I am a distinguished alumna! No… Seriously!

A few years ago (in June) there was a Vermont College of Fine Arts party at American Library Association’s conference that I was completely stressed about? It was at Tami Lewis Brown’s House. Katherine Paterson was there and I had no idea what I was supposed to say if I actually met Katherine Paterson.

I mean, what do you say to someone who wrote THE BRIDGE TO TERABITHIA?

1. You made me cry
2. You made me make my own fantasy world in the woods in my backyard.
3. No, really you made me sob.
4. Can I have 1/100th of your talent?
5. Gasp! Chortle! Squee!

Well, I did NOT make a fool of myself about Katherine Patterson. And I didn’t avoid the author M. T. Anderson even though he’s so tall I find it intimidating.

And I ended up having to wear my cardigan the whole time because my dress was way too cleavage-y.

How do I know this? I know this because the doorman at the hotel  stared at it and asked if I wanted to hang out. Really. And I am a children’s book author! I am supposed to be not the type of person the doorman thinks he can ask out.

I think part of the problem was I told him I loved him when he ran after the shuttle bus for me. Bad Carrie! Bad! 

Side note: Don’t tell random people you love them even when you do love them in that moment.

Anyway, I went to the party and my hair was flat and I had a cardigan on even though it was 98 degree.

And then… and then…

Katherine and Tami made speeches about the awesomeness of Vermont College. I think Tobin may have too.

And then… And then…

They gave Kekla Magoon of awesome an award for being a distinguished alumna and she cried and was beautiful and I pet her on the back and tried to comfort her while thinking how awesome she is and then….

And then…

I GOT ONE TOO!

Seriously! I don’t know what they were thinking, but I was awarded a plaque and everything and I almost died because I kept thinking, “People are going to take pictures and I am wearing my dumpy cardigan to hide my cleavage AND my hair is flat. Crud. Crud. Crud. Why did nobody tell me?”

But it was amazing.

The whole time I kept thinking that I wouldn’t even be a writer if not for the people at Vermont College and how there are so many amazing graduates who deserved that award, and I kept looking out there in the crowd and seeing those amazing writers, and it was so completely humbling. 
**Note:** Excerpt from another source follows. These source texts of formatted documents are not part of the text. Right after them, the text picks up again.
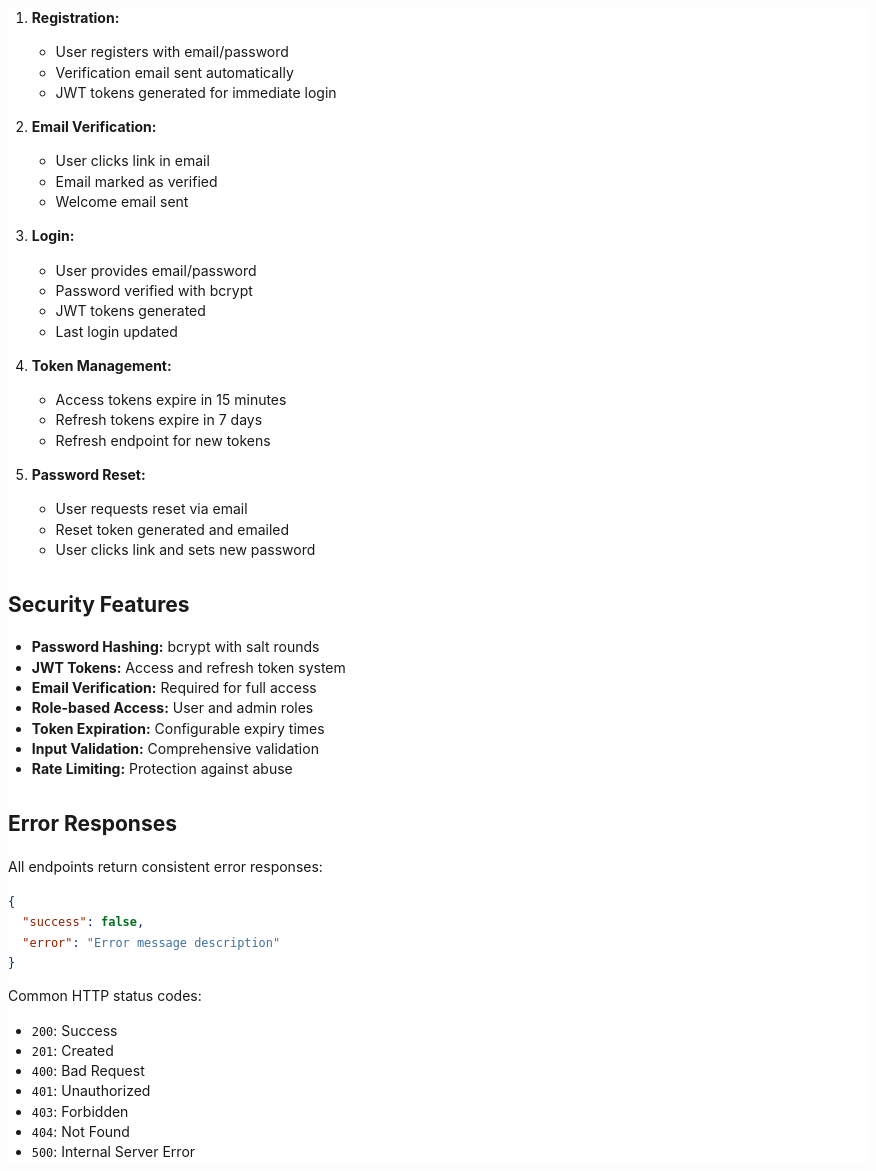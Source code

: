 1. **Registration:**
   - User registers with email/password
   - Verification email sent automatically
   - JWT tokens generated for immediate login

2. **Email Verification:**
   - User clicks link in email
   - Email marked as verified
   - Welcome email sent

3. **Login:**
   - User provides email/password
   - Password verified with bcrypt
   - JWT tokens generated
   - Last login updated

4. **Token Management:**
   - Access tokens expire in 15 minutes
   - Refresh tokens expire in 7 days
   - Refresh endpoint for new tokens

5. **Password Reset:**
   - User requests reset via email
   - Reset token generated and emailed
   - User clicks link and sets new password

## Security Features

- **Password Hashing:** bcrypt with salt rounds
- **JWT Tokens:** Access and refresh token system
- **Email Verification:** Required for full access
- **Role-based Access:** User and admin roles
- **Token Expiration:** Configurable expiry times
- **Input Validation:** Comprehensive validation
- **Rate Limiting:** Protection against abuse

## Error Responses

All endpoints return consistent error responses:

```json
{
  "success": false,
  "error": "Error message description"
}
```

Common HTTP status codes:
- `200`: Success
- `201`: Created
- `400`: Bad Request
- `401`: Unauthorized
- `403`: Forbidden
- `404`: Not Found
- `500`: Internal Server Error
But then I also thought about how terrified I was when I first started at Vermont. Some people were already published. I had barely written one book. I felt – no, I knew – that I didn’t belong and I almost quit that first week because I knew there was no way I could possibly belong there with all those people who had been writing for forever and who knew all the terms like objective correlative and who all the publishing houses, and I knew nothing.

I didn’t believe in myself at all.

Lisa Jahn Clough and Emily Wing Smith and Ed Briant (who said something awesome at a reading to me) then Tim Wynne Jones were the reasons I toughed it out that first semester. I am so very glad I did because Vermont didn’t just make me into a writer it gave me a community of fellowship, of learning and of people who I adore (even if they are tall). 

I am still trying to make it so I can deserve that award. I really am. 

More than that though, I want to make it so everyone can get that kind of dumpy cardigan moment, to get loved and recognized. It might be for running after a shuttle bus. It might be for making a children’s book, but we get to choose who we are, how we interact with the world, who we can be.

I want so badly for everyone to choose empathy, to choose their own power, to choose to make the right choices. I want everyone to feel that love and recognition that I was lucky enough to feel that June.

WRITING NEWS

IN THE WOODS – READ AN EXCERPT, PREORDER NOW!

My next book, IN THE WOODS, appears in July with Steve Wedel. It’s scary and one of Publisher’s Weekly’s Buzz Books for Summer 2019. There’s an excerpt of it there and everything! But even cooler (for me) they’ve deemed it buzz worthy! Buzz worthy seems like an awesome thing to be deemed! 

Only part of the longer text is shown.